Eyalet Sağlık Bakanları toplantısında aşı olmayanların pandemiye yakalanması ya da karantinaya girmesi halinde, çalışanların ücretlerinde (Lohnfortzahlung) kesinti yapılması ve çalışanların aşı olup olmadığını işverene bildirme zorunluluğu kararı alındı. Ayrıca 11 Ekim’den itibaren bugüne kadar ücretsiz yapılan hızlı testler ücretli hale getirildi.
Bugüne kadar her fırsatta korona aşısının zorunlu olmayacağını vurgulayan hükümet ve sağlık bakanları, aldıkları bu kararlarla herkesi aşı olmaya adeta zorlamaktadır. Federasyonumuz başından itibaren pandemiye karşı herkesi aşı olmaya çağırmaktadır. Ortaya konan bilimsel veriler, aşının halkın sağlığını koruma ve pandeminin yayılmasını engellemek için önemli olduğunu gösteriyor. Bütün işçi ve emekçileri kendi sağlıklarını ve toplumun sağlığını korumak için çekinmeden aşı olmaya çağırıyoruz.
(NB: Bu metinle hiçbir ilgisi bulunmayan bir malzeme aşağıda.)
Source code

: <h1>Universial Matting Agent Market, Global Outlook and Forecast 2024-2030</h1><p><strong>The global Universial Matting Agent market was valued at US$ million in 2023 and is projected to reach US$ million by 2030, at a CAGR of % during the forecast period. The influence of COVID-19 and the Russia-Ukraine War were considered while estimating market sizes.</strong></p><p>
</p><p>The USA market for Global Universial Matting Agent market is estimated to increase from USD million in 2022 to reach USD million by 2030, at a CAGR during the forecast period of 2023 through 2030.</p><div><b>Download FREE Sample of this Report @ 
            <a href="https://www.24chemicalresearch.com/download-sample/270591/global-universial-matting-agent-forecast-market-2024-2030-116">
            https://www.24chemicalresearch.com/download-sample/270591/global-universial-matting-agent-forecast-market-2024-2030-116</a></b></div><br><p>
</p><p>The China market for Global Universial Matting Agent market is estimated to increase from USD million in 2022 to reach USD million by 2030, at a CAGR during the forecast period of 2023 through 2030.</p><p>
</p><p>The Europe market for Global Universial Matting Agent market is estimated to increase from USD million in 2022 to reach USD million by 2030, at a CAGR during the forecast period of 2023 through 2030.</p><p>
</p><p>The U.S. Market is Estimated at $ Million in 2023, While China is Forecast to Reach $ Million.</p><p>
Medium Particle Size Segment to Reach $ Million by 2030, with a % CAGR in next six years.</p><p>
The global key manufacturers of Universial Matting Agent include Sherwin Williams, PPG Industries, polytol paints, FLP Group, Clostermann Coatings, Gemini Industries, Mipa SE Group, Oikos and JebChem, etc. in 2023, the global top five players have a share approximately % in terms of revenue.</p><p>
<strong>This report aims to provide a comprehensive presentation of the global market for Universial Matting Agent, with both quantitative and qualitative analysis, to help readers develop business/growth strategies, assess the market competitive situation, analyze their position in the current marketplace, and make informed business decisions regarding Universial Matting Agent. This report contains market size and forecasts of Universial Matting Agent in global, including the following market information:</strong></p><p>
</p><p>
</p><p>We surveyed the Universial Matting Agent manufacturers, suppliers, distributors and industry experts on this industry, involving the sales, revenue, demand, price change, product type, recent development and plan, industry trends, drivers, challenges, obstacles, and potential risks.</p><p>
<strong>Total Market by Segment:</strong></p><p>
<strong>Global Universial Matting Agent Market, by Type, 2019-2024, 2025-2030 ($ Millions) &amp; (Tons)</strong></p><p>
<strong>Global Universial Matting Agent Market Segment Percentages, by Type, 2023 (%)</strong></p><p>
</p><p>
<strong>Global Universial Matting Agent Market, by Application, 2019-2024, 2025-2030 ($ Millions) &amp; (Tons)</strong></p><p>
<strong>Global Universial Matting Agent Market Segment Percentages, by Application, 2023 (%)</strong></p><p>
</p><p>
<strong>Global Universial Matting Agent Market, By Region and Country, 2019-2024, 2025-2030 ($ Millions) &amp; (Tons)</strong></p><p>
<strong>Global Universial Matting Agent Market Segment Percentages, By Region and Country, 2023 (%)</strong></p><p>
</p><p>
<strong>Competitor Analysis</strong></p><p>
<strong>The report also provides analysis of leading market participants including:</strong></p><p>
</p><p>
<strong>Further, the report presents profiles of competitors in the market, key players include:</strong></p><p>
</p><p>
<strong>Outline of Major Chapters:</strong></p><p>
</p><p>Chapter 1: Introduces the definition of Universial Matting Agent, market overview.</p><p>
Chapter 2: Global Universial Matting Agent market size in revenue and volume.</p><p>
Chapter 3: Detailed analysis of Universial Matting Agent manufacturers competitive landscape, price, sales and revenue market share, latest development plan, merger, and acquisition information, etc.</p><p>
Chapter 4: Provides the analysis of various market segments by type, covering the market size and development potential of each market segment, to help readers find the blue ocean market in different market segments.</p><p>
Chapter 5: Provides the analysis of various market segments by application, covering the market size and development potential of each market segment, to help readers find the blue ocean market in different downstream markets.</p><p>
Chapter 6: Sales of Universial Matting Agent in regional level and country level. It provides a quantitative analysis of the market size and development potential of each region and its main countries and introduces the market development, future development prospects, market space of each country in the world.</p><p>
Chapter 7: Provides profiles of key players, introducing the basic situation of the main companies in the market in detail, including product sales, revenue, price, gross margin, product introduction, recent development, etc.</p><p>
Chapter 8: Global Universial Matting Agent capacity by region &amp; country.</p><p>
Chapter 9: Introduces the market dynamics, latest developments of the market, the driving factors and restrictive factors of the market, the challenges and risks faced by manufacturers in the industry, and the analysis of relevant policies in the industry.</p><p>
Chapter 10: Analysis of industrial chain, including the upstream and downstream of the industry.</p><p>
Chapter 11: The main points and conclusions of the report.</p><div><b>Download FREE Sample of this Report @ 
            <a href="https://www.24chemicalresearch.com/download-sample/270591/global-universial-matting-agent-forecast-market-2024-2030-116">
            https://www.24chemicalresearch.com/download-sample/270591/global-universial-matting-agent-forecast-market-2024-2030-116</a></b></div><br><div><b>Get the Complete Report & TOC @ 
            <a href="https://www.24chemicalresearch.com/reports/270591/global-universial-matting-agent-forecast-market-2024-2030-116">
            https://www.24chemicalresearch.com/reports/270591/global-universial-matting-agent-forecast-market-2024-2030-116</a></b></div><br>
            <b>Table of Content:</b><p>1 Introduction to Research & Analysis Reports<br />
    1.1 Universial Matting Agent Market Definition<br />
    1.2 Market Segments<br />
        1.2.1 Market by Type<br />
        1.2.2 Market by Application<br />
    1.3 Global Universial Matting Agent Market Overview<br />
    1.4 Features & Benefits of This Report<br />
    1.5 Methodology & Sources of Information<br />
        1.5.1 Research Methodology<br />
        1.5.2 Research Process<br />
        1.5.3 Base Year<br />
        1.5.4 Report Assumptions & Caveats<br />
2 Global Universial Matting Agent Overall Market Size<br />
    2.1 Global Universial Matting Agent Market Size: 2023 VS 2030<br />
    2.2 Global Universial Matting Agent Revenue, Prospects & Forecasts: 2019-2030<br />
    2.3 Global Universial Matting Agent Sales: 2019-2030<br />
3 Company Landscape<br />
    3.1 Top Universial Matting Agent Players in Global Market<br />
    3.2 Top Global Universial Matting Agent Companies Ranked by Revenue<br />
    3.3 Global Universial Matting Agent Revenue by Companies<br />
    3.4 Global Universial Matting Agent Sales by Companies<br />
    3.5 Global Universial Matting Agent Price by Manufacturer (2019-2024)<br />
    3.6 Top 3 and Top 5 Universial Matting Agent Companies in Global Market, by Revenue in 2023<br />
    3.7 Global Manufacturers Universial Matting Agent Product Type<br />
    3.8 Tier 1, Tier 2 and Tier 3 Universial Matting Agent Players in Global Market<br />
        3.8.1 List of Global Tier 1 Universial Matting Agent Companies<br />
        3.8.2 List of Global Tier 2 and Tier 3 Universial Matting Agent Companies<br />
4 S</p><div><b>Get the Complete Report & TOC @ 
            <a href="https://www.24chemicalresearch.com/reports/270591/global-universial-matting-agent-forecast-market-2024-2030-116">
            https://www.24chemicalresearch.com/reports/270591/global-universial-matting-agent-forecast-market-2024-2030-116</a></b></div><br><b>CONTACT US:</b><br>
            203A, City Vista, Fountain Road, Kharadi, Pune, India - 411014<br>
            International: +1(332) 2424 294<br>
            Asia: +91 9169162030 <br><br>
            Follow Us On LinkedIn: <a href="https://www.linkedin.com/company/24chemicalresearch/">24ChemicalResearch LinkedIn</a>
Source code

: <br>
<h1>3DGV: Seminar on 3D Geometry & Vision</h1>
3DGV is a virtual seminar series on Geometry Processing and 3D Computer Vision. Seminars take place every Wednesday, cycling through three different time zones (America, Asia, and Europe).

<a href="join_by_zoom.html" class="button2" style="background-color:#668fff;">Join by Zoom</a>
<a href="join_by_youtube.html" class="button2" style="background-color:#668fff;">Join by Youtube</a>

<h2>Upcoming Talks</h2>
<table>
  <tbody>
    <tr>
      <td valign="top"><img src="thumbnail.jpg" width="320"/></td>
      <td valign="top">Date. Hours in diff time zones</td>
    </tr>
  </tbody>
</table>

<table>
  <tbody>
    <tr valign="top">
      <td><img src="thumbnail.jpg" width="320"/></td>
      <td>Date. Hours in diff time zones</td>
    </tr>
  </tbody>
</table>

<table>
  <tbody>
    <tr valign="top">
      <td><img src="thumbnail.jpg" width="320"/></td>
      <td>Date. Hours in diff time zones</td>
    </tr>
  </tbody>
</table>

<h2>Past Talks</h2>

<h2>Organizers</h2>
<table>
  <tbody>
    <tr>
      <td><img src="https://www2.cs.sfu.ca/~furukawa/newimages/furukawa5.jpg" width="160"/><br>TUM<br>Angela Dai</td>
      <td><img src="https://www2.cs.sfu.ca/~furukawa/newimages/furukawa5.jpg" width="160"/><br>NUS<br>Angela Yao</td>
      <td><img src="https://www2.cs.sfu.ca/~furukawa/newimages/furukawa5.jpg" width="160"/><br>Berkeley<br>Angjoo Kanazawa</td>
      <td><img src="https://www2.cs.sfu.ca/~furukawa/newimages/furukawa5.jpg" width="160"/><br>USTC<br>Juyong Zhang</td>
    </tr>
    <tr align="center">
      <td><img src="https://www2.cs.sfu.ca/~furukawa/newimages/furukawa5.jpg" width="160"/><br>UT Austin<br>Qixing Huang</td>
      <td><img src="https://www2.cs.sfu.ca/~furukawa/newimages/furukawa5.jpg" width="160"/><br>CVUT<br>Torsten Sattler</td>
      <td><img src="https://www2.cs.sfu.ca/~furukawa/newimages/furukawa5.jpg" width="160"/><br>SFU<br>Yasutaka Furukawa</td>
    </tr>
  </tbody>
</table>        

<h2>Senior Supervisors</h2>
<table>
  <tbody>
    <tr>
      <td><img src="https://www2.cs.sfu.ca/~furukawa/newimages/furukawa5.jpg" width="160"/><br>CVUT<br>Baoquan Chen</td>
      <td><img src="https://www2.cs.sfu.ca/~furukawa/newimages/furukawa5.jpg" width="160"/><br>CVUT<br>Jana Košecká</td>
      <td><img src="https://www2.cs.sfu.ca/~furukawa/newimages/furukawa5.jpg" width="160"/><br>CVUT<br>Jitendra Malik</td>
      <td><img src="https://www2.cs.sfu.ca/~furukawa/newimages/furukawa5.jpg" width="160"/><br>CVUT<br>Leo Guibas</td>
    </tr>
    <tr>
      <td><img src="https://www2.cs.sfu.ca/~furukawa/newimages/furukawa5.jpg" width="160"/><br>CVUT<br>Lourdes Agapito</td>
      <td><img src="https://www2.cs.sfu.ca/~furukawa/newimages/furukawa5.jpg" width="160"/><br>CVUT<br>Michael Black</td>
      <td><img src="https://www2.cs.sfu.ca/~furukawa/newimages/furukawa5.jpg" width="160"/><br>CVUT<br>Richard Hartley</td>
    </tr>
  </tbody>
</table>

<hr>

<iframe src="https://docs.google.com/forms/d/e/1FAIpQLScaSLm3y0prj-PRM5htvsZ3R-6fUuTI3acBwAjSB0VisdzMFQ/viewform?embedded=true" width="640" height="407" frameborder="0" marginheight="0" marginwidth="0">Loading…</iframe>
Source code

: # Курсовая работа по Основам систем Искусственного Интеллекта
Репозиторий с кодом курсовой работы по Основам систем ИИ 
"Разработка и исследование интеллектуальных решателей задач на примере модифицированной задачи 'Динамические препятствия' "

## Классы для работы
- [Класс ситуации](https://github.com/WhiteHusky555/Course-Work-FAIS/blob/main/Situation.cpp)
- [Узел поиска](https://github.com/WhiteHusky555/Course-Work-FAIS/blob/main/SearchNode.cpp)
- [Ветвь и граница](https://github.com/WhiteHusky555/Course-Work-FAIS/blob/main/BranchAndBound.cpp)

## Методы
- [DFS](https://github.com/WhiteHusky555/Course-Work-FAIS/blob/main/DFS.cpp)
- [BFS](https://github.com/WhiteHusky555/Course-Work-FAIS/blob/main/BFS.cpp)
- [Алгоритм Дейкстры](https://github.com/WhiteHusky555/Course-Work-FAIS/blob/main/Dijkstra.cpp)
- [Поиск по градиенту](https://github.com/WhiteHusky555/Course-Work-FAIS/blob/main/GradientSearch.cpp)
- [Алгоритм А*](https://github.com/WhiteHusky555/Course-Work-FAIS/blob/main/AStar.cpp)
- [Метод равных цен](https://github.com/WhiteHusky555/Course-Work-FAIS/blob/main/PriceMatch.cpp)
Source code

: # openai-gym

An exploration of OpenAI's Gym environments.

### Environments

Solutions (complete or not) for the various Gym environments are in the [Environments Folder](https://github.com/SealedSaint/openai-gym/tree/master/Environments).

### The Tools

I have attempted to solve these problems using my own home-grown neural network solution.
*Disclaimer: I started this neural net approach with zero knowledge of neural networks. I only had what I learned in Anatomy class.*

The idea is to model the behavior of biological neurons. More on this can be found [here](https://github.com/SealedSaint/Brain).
Ancak buna rağmen değişik nedenlerden ötürü aşı olmak istemeyenlerin zorlanması kabul edilemez. Hükümet esas olarak aşı konusundaki endişeleri gidermek için bilgilendirme, aydınlatma, bilim insanlarının daha fazla toplumla buluşmasını teşvik etmeli ve aşıyı kolay ulaşılabilir hale getirmelidir. Irkçı-faşistlerin, komplo teoricilerinin aşı karşıtlığı üzerinden yarattığı kaygıları suistimal etmesine karşı halkın daha fazla aşı olması ancak bu şekilde sağlanabilir.
Pandeminin faturası işçi ve emekçilere kesilemez!
Hastalık döneminde tam ücret ve sağlıkla ilgili kişisel bilgilerin işverene verilmemesi, işçi ve emekçilerin aylarca süren mücadeleleri sonucu kazanılmış en önemli haklarındandır.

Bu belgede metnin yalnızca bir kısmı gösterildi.